I am fairly new to laser cutting [had my GF only a couple of months now]. Before I open a support ticket, I had a question about width vs height.

Is there usually a difference between the width and the height in a cut. What I mean is that I made a circle in Illustrator that is 1.5" by 1.5", saved as pdf, cut the file… and the resulting disk’s width [according to my digital callipers] varies from 1.5090" to 1.4965". OK… what’s a 1/64th [or less] between friends… but now that I am trying to have disks rotate in cut circles, the disks can not fully rotate because of the slightly ellipsoid shape.

I noticed this on even my first cuts, but wasn’t thinking that I’d need to worry about less than a 1/64th. I have checked that there is no noticeable dust stuff on the rails or belts. Before I contact support, is this difference normal? How close should the two measurements be?

I believe that the laser arm is out of square to the Y axis travel. Try to cut a square and see if the corners are 90 degrees. Out of square arm will distort the circle.

BTW, 1/64 th of an inch is a lot when you are rotating circles within circles. The clearance from loosest point to tightest point is going to be 1/32" In machinery that is so far out of round it would be a complete show stopper.

Thank you – and Aha. Indeed a square is not square. I also thought about rbtdanforth’s point about the design software idea… So I cut a GF Software created square of 1*1 – and the resulting cut must be trying to compensate for the kerf, but it is also not square – it is 1.0055" by 1.0010". I will sort through some of the Support, try their “Perfect Squares - Squaring the Laser Arm” as my next stages.

Could be it. Cast your mind back to high school math class and graphing. I am sorry if you hated it; maybe you loved it? Anyway, when your Glowforge cuts a circle it is graphing it by X & Y coordinates. Now, distort your graph paper so that Y xis is still vertical and move the X axis out of perpendicularity with Y. Now graph a circle. The points will be numerically correct, but not geometrically correct. They will fall in the wrong place, and the circle will not be round. Circles should be round within the limits of the machine’s resolution, which is very good. I would reasonably expect within .005" of true.

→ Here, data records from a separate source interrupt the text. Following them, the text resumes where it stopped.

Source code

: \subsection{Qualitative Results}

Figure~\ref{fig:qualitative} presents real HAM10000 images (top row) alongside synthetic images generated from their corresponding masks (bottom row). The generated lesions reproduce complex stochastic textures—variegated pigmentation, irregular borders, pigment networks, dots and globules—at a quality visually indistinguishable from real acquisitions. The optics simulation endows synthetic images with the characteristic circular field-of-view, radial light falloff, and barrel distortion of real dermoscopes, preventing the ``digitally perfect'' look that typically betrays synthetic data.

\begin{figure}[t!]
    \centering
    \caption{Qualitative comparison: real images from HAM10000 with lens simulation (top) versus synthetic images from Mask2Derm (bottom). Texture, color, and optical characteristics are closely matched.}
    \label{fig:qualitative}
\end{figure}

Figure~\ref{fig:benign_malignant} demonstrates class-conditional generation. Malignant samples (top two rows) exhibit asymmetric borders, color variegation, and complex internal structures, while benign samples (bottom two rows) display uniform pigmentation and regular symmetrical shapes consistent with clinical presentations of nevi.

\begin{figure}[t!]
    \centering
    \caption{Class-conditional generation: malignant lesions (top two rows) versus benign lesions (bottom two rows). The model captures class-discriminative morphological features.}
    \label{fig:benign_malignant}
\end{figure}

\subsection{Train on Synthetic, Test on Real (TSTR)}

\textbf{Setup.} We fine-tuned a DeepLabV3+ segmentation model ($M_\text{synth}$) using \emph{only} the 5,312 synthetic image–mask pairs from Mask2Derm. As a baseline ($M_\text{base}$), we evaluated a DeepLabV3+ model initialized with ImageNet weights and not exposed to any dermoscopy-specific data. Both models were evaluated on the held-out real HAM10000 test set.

Bear in mind that the circle is actually a multi-sided polygon as produced by the Glowforge. It does mot actually interpolate a true circle, but it deviates from true only a very small amount with the faceting.

Hi all
Thanks for your help – I managed to borrow one of the big squares shown in the support "Perfect Squares - Squaring the Laser Arm” page. And now the GF is cutting to within 0.005 to 0.007 off of totally square and circles within circles are rotating. Yeah! Thanks again.